Let me boil that synopsis down a bit further, avoiding most of the names, mostly of incomprehensible etymology. (If you need the names to complete your mental history, check the photo captions or click on the .pdf of the program at the end of this piece.)
-- Princess Mala, her mom, her androgynous lover and her two pole dancer soldiers torture and kill the captain of the ship they've captured.
-- A vampire squid menaces them. The squid provides a useful news report about the enemy. They blow it away with the power of their big Green Pearl.
-- They arrive at a deserted shore. An androgynous pink sorcerer provides a news report (the enemy was clumsy with their deadly Black Pearl and blew themselves up). Pink guy brings out his big Pink Pearl, waves it around and sends them all into sex ecstasy.
-- Mala's lover uses the big Green Pearl to zap Pink Guy. He promises to be good and to guide them to the enemy.
Intermission.
-- Buffeted by a storm, the ship reaches the enemy's reef. A slithery green magic creature takes over. The enemy queen, dressed in black, arrives with her deadly Black Pearl, a sort of magical pocket neutron bomb.
-- Green magic creature directs Princess Mala (with Green Pearl), pink sorcerer (with Pink Pearl) and funereal queen (with Black Pearl) into a circle of contesting powers. Fight ensues. Our protagonist Princess Mala breaks the enemy spells by invoking the name of her androgynous lover ("Joji"). She kills both of them.
-- Cue distant explosion. Green creature gloats that she has killed Mala's supporters. Wrong! Joji and Mom sneaked away! Mala kills green creature. Mala collapses into a coma.
-- "Look for part three in a few years."
Okay, so what did I really think about The Dragonfly Queen?
First, a disclaimer: I do not reject the genres of manga, animé, or graphic novels. I've seen more of the French work than the Japanese, but powerful stories can be told in virtually any medium, including these.
But you have to tell a story. Not just string together events. We simple human creatures have been looking for meaning since we crawled out of the trees. Theatre's essential function is to tell a story that provides meaning. It doesn't have to be pleasant, it doesn't have to mirror us directly, it doesn't have to be pretty.
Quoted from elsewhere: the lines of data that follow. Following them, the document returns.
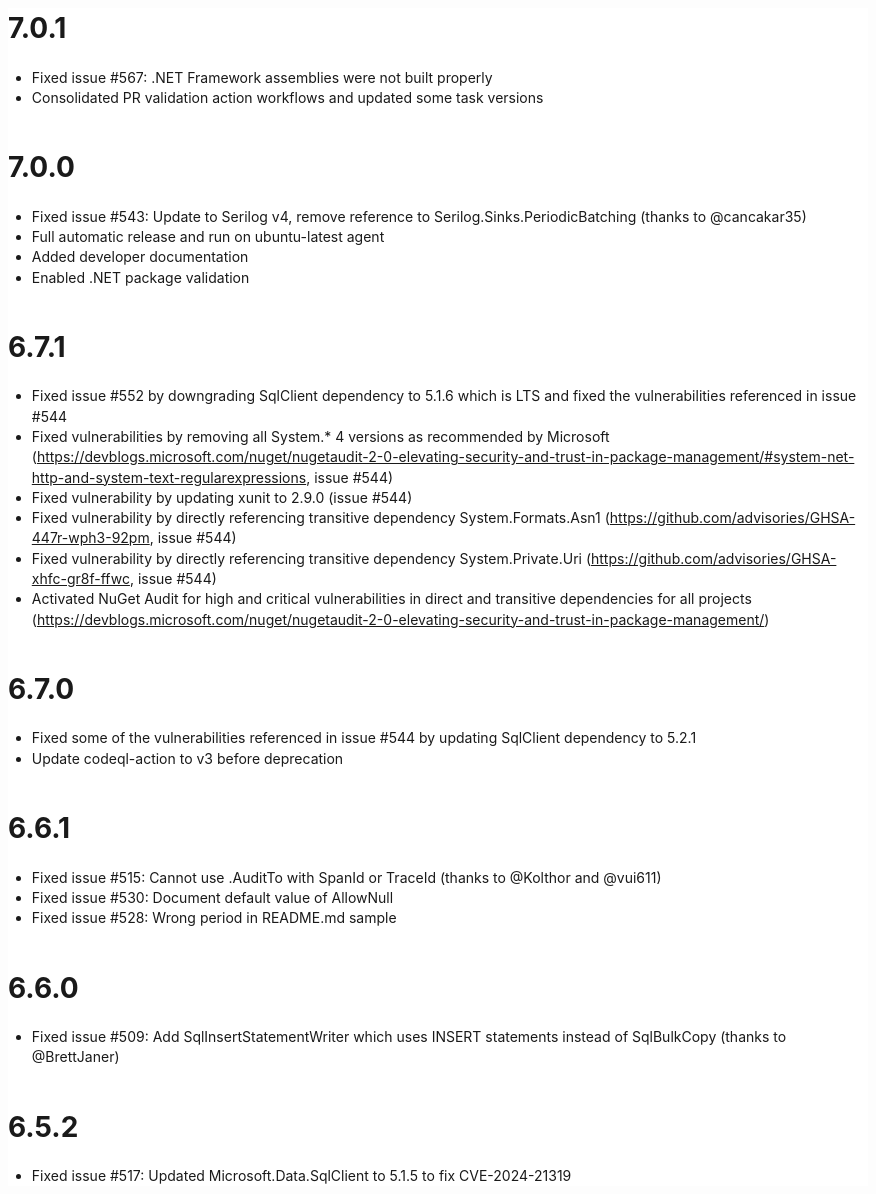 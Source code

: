 # 7.0.1
* Fixed issue #567: .NET Framework assemblies were not built properly
* Consolidated PR validation action workflows and updated some task versions

# 7.0.0
* Fixed issue #543: Update to Serilog v4, remove reference to Serilog.Sinks.PeriodicBatching (thanks to @cancakar35)
* Full automatic release and run on ubuntu-latest agent
* Added developer documentation
* Enabled .NET package validation

# 6.7.1
* Fixed issue #552 by downgrading SqlClient dependency to 5.1.6 which is LTS and fixed the vulnerabilities referenced in issue #544
* Fixed vulnerabilities by removing all System.* 4 versions as recommended by Microsoft (https://devblogs.microsoft.com/nuget/nugetaudit-2-0-elevating-security-and-trust-in-package-management/#system-net-http-and-system-text-regularexpressions, issue #544)
* Fixed vulnerability by updating xunit to 2.9.0 (issue #544)
* Fixed vulnerability by directly referencing transitive dependency System.Formats.Asn1 (https://github.com/advisories/GHSA-447r-wph3-92pm, issue #544)
* Fixed vulnerability by directly referencing transitive dependency System.Private.Uri (https://github.com/advisories/GHSA-xhfc-gr8f-ffwc, issue #544)
* Activated NuGet Audit for high and critical vulnerabilities in direct and transitive dependencies for all projects (https://devblogs.microsoft.com/nuget/nugetaudit-2-0-elevating-security-and-trust-in-package-management/)

# 6.7.0
* Fixed some of the vulnerabilities referenced in issue #544 by updating SqlClient dependency to 5.2.1
* Update codeql-action to v3 before deprecation

# 6.6.1
* Fixed issue #515: Cannot use .AuditTo with SpanId or TraceId (thanks to @Kolthor and @vui611)
* Fixed issue #530: Document default value of AllowNull
* Fixed issue #528: Wrong period in README.md sample

# 6.6.0
* Fixed issue #509: Add SqlInsertStatementWriter which uses INSERT statements instead of SqlBulkCopy (thanks to @BrettJaner)

# 6.5.2
* Fixed issue #517: Updated Microsoft.Data.SqlClient to 5.1.5 to fix  CVE-2024-21319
But it does have to matter.
The Dragonfly Queen is a hollow, confused adolescent dream. Salvata develops no greater argument here than some seriously stunted symbolism. He provides a green life force, the pink incantation of the libido and the evil black of mass destruction. There's a war going on, but we don't understand the reason or the goals (maybe life = adversity?). Mother love is good. The name of a true lover is powerful. A protagonist without virtue will survive if endowed with disdain and determination. At a minimum, to keep the series going.
To my untutored ears, his music is mostly thrumming and the words are mostly chants. Lyrics are pedestrian. Dance and inventive choreography could have provided a dimension that reached toward meaning, but director Bonnie Cullum has the actors mostly stalking, gliding or posturing.
The cast take this whole thing with admirable seriousness and rise to the challenge. Betsy McCann as squid and green creature is as wicked as Smeagle and much more dazzling in appearance. Jonathan Itchon has a Kabuki conviction and strong presence. Elizabeth Rast as Princess Mala and Kristine Olson as her mom hold their own, even if we're not quite sure what is motivating them. Elizabeth Cooper as Joji is earnest and the go-go guards Helen Hutka and Shauna Danos are cute, especially when they get worked up by the smells of violence or sex.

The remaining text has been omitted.